The locus of a point P which divides the line joining (1, 0) and `(2 cos theta, 2sin theta)` internally in the ratio 2 : 3 for all `theta` is

To find the locus of the point P that divides the line segment joining the points (1, 0) and (2 cos θ, 2 sin θ) internally in the ratio 2:3, we can follow these steps: ### Step 1: Identify the Points and the Ratio Let A = (1, 0) and B = (2 cos θ, 2 sin θ). The point P divides the line segment AB in the ratio 2:3. ### Step 2: Use the Section Formula According to the section formula, if a point P divides the line segment joining points A(x1, y1) and B(x2, y2) in the ratio m:n, the coordinates of P (x, y) can be given by: \[ x = \frac{m x_2 + n x_1}{m + n} \] \[ y = \frac{m y_2 + n y_1}{m + n} \] ### Step 3: Substitute the Values Here, m = 2, n = 3, \(x_1 = 1\), \(y_1 = 0\), \(x_2 = 2 \cos \theta\), and \(y_2 = 2 \sin \theta\).
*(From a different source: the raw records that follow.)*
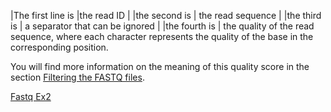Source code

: |The first line is |the read ID           | 
|the second is      | the read sequence    |
|the third is       | a separator that can be ignored |
|the fourth is      | the quality of the read sequence, where each character represents the quality of the base in the corresponding position. 

You will find more information on the meaning of this quality score in the section [Filtering the FASTQ files](../doc/13.filtering_fastq.md). 

[Fastq Ex2](https://github.com/Functional-Genomics/TeachingMaterial/blob/Cancer-Genomics-07-2015/doc/11.fastq.md#exercise-2)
Substituting into the formula for x: \[ x = \frac{2(2 \cos \theta) + 3(1)}{2 + 3} = \frac{4 \cos \theta + 3}{5} \] Now for y: \[ y = \frac{2(2 \sin \theta) + 3(0)}{2 + 3} = \frac{4 \sin \theta}{5} \] ### Step 4: Express cos θ and sin θ in terms of x and y From the equations derived: 1. \(4 \cos \theta + 3 = 5x\) ⇒ \(4 \cos \theta = 5x - 3\) ⇒ \(\cos \theta = \frac{5x - 3}{4}\) (Equation 1) 2. \(4 \sin \theta = 5y\) ⇒ \(\sin \theta = \frac{5y}{4}\) (Equation 2) ### Step 5: Use the Pythagorean Identity Using the identity \(\sin^2 \theta + \cos^2 \theta = 1\): \[ \left(\frac{5y}{4}\right)^2 + \left(\frac{5x - 3}{4}\right)^2 = 1 \] ### Step 6: Simplify the Equation Expanding both terms: \[ \frac{25y^2}{16} + \frac{(5x - 3)^2}{16} = 1 \] Multiply through by 16 to eliminate the fraction: \[ 25y^2 + (5x - 3)^2 = 16 \] ### Step 7: Expand and Rearrange Expanding \((5x - 3)^2\): \[ 25y^2 + (25x^2 - 30x + 9) = 16 \] \[ 25x^2 + 25y^2 - 30x + 9 - 16 = 0 \] \[ 25x^2 + 25y^2 - 30x - 7 = 0 \] ### Step 8: Final Form This equation can be rearranged to represent the locus of point P: \[ 25x^2 + 25y^2 - 30x + 7 = 0 \] ### Conclusion The locus of the point P is a circle.